Après quarante ans de vie dans la boîte Fifa (il est salarié depuis 1975) et près de vingt ans de règne, le roi Blatter a finalement été déchu de son trône doré en 2015 par le sceptre de la justice, américaine et suisse. Son héritier naturel, sherpa du football européen et de l’UEFA, numéro 10 légendaire des Bleus, n’avait qu’une faible lucarne juridique pour enrouler son dernier coup franc. Ultra-favori, Michel Platini a finalement annoncé le 7 janvier qu’il ne briguerait pas la présidence de la Fifa, pour assurer sa “défense”. Le prodige du foot français avait déjà réagi en décembre, dénonçant “une véritable mascarade” destinée à le “salir”. Mais, pour Jean-Michel de Waele, doyen de la faculté des sciences sociales à l’Université libre de Bruxelles, coupable ou innocent, “Michel Platini reste un candidat du système”. Pour l’universitaire, spécialiste des relations entre le sport et la politique, “Blatter et Platini ont été à un moment des alliés. Platini n’était pas sans savoir ce qu’il se passait à la Fifa”.
Vers une révolution démocratique ?
L’arrestation au petit matin des hauts dirigeants de la Fifa dans leurs chambres d’hôtel de Zurich, les enquêtes du FBI et de la justice suisse sur les droits télé, la corruption généralisée, les enveloppes en liquide, les montres, les cadeaux, les achats de votes pour les coupes du monde au Qatar, en Russie ou en Allemagne… Le “Fifagate” peut-il amener à une révolution au sein de la Fifa ? Qui parmi les candidats à la présidence, du cheikh Salman, la “terreur” de Bahreïn, du Suisse-Italien de l’UEFA Gianni Infantino, de l’ex-diplomate français Jérôme Champagne, du prince Ali de Jordanie ou de la figure sud-africaine de la lutte antiapartheid, “Tokyo” Sexwale, va ramener transparence et éthique au cœur du football mondial, paradis de l’argent roi ? Qui peut provoquer un putsch, une révolution démocratique au sein de l’État Fifa ?
“Les cinq candidats [lire nos portraits] sont tous issus du système. La personne qui va arriver au pouvoir va essayer de sauver ce qui peut l’être, plutôt que remettre en cause bien d’autres choses, comme les droits de télévision ou les droits de transferts, prédit, pessimiste, Jean-Michel de Waele.
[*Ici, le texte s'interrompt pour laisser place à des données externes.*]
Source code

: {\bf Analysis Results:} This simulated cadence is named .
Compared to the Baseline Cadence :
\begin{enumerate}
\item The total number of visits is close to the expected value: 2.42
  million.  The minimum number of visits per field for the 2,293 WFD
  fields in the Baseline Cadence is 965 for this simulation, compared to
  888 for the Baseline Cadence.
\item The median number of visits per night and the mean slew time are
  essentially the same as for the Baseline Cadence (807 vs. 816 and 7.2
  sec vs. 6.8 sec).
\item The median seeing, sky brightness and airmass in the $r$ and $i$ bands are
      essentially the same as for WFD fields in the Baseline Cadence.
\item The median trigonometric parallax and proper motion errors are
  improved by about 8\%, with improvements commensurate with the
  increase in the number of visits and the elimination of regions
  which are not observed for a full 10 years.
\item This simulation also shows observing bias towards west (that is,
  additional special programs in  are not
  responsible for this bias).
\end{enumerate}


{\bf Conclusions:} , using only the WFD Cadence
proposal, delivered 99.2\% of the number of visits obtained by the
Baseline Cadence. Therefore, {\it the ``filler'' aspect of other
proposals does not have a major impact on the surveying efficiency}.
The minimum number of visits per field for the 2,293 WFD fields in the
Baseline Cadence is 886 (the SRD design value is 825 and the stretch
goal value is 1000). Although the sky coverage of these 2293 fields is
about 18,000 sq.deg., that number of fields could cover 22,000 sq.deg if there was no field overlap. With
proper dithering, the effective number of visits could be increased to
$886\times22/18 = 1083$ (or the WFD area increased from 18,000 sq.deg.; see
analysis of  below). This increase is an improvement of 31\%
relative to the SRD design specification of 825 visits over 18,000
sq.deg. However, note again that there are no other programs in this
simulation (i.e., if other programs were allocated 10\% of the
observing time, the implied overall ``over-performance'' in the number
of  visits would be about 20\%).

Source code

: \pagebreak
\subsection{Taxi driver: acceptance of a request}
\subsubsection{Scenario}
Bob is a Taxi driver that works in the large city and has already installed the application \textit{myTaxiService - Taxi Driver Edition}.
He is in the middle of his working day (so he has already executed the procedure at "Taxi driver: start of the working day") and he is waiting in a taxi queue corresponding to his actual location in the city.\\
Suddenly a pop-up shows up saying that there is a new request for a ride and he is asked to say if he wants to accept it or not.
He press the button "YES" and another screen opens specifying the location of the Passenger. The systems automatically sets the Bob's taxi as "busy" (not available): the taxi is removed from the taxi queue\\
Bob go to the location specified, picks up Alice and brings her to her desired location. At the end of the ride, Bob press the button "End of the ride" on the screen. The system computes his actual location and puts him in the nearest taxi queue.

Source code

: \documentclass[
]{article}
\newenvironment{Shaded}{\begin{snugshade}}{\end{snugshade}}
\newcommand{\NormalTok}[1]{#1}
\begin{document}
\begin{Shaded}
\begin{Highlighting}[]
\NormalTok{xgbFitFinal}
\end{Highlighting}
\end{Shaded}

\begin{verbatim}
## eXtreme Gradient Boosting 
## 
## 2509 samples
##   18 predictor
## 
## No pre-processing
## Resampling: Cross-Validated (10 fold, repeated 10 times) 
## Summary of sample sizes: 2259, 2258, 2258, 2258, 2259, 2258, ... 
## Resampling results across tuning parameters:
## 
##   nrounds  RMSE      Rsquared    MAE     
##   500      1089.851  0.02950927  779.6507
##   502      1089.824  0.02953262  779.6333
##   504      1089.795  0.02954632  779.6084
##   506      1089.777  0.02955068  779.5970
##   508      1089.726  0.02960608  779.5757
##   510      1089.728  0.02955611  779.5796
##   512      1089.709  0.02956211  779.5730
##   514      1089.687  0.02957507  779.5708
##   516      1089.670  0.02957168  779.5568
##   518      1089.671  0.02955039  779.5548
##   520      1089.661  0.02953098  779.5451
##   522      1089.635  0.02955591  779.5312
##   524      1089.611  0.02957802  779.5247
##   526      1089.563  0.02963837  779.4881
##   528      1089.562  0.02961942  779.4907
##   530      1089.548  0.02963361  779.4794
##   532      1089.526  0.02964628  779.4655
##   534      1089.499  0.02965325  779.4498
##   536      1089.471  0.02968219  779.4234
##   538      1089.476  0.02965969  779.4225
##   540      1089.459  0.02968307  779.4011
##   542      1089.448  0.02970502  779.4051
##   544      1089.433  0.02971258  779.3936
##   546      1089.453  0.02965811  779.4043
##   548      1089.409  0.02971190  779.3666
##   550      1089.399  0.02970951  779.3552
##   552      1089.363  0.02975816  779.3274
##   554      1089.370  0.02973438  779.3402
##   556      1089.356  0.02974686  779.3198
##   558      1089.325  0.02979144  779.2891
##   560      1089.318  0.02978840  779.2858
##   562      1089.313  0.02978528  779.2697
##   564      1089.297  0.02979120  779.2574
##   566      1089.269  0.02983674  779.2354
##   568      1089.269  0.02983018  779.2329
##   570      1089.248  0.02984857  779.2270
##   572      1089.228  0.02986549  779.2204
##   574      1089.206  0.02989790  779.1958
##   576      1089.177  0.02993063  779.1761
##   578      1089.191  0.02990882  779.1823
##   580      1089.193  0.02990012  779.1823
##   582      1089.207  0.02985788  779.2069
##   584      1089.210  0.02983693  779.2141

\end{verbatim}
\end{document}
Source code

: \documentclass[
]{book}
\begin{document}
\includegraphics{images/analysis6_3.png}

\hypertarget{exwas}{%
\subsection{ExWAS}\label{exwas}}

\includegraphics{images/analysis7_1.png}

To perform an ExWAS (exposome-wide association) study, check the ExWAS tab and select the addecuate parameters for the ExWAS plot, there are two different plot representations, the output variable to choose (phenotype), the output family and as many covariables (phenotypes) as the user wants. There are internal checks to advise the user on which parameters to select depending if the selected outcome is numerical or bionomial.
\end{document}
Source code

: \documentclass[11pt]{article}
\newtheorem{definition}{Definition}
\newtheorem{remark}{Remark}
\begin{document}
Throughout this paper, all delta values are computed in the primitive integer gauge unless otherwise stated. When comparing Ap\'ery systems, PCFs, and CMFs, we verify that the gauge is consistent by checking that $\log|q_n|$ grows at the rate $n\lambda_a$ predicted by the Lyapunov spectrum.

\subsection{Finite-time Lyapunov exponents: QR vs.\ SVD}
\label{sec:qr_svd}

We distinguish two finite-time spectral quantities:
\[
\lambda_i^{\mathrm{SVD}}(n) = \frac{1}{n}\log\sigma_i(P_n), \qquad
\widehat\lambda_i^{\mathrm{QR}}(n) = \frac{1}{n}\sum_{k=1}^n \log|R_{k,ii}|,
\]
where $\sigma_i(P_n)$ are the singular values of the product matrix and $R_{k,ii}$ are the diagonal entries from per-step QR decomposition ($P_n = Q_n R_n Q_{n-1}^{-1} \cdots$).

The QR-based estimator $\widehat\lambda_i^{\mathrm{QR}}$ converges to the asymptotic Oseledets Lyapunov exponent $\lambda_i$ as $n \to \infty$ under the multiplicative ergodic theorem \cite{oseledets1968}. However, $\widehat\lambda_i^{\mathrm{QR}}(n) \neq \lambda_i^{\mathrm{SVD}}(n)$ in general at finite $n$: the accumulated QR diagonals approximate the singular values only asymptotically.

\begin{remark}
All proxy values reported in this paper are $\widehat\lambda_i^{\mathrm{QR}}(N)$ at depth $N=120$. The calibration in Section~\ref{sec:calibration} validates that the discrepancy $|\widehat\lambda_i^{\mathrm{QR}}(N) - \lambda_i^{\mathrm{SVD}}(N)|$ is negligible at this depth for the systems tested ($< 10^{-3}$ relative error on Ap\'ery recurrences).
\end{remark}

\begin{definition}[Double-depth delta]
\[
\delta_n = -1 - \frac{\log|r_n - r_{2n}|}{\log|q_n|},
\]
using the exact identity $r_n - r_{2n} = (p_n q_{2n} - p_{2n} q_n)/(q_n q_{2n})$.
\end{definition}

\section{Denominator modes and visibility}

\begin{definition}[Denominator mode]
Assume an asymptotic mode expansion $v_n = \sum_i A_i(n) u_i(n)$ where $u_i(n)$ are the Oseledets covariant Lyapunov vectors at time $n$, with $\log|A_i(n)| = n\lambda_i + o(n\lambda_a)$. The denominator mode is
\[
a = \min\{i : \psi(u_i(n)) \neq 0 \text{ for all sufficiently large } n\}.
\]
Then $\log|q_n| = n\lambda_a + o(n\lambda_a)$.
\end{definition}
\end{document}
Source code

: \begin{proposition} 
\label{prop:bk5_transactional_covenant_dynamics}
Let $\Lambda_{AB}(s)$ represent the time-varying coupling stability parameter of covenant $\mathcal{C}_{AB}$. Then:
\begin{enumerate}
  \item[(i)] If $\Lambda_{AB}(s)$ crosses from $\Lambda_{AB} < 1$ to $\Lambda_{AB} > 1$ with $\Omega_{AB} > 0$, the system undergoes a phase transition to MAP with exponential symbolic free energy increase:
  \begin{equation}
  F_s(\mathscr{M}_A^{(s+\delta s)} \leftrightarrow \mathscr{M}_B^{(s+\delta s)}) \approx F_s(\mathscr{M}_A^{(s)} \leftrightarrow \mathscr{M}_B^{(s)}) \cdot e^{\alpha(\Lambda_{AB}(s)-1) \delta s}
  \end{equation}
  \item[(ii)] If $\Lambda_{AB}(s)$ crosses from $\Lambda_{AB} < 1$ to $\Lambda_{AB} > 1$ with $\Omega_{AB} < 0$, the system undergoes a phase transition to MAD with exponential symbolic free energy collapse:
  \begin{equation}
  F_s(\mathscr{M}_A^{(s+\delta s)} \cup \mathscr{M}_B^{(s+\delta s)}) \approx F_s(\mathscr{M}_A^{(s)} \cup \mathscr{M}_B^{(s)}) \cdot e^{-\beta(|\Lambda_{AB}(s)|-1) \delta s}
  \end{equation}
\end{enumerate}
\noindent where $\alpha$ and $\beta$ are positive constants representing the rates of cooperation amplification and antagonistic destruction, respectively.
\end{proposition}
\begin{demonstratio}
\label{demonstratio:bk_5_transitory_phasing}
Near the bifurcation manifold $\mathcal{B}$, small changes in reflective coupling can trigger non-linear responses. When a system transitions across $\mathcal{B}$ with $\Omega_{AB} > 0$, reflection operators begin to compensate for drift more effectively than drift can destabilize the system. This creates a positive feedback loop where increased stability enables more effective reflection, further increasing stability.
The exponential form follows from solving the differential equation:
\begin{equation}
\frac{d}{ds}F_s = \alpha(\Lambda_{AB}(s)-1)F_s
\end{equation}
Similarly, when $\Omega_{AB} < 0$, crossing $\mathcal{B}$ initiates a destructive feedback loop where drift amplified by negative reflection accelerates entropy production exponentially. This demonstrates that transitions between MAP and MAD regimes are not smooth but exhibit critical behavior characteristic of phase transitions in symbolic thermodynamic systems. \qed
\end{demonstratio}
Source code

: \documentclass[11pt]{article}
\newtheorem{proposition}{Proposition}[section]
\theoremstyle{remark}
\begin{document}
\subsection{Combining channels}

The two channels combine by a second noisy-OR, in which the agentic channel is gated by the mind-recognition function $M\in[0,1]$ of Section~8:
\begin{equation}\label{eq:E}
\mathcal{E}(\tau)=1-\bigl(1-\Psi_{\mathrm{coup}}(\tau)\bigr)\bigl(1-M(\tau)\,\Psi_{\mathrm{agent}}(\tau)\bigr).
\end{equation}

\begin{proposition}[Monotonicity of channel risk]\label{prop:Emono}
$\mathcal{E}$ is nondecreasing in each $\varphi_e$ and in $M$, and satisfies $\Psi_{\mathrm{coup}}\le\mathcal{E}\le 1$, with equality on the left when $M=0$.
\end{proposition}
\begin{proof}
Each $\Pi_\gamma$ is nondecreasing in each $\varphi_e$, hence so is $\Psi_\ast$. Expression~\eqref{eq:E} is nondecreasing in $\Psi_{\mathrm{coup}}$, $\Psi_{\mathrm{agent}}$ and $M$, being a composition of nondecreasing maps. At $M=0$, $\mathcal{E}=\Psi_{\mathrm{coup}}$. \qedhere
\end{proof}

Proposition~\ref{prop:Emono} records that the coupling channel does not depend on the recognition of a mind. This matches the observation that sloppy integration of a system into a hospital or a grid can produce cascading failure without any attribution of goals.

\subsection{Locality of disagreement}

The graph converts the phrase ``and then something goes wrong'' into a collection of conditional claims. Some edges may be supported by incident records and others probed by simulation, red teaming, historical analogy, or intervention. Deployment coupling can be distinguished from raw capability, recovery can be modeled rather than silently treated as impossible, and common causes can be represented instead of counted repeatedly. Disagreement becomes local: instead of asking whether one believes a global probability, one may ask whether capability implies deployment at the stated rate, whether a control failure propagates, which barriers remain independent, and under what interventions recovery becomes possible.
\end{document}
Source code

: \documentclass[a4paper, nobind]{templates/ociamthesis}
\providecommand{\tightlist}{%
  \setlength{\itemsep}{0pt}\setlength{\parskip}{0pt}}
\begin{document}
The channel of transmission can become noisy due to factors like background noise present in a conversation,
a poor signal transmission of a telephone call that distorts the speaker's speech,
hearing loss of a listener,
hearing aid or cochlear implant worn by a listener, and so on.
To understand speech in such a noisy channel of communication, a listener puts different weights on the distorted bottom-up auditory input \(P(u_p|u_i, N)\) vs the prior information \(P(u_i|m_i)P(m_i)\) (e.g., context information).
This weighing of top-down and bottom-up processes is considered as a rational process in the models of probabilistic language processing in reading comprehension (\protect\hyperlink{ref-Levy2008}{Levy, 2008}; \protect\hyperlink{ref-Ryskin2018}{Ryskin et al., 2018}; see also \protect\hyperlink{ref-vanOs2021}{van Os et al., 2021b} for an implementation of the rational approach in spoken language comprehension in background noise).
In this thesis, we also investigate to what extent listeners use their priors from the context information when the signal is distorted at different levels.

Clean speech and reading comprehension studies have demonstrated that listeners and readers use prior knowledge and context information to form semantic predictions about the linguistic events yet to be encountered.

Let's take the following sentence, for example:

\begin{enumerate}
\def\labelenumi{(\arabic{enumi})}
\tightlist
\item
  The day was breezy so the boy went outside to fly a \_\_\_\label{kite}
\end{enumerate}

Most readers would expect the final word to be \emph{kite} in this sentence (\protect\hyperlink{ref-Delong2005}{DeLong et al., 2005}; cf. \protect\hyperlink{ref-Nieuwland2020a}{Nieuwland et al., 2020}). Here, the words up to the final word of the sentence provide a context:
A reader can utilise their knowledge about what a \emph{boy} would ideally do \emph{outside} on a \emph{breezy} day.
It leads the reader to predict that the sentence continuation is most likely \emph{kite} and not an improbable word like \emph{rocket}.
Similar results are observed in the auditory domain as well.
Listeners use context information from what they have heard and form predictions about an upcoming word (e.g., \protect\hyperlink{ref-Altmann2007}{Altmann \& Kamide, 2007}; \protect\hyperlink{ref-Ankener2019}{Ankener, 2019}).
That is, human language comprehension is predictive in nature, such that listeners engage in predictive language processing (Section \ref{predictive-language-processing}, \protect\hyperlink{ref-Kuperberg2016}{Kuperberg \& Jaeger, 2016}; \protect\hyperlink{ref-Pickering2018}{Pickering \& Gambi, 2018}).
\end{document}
Quand on a employé le mot “mafieux” pour la Fifa, les spécialistes de la mafia ont aussitôt fait remarquer qu’il y a un certain nombre de règles, et que, sans doute, les règles classiques de la mafia ne sont pas applicables à la Fifa. Mais c’est en tout cas un système basé sur la corruption. Les principaux maux sont le fait que le président peut se représenter à vie, qu’il y a une multiplication de petites fédérations très pauvres et enfin que le football s’est globalisé. Mais c’est l’ensemble du sport mondial qui est frappé par le même mal. Ce sont des activités économiques et la question est de savoir comment on les contrôle. Il faut donc se poser les mêmes questions pour le football que pour les banques.”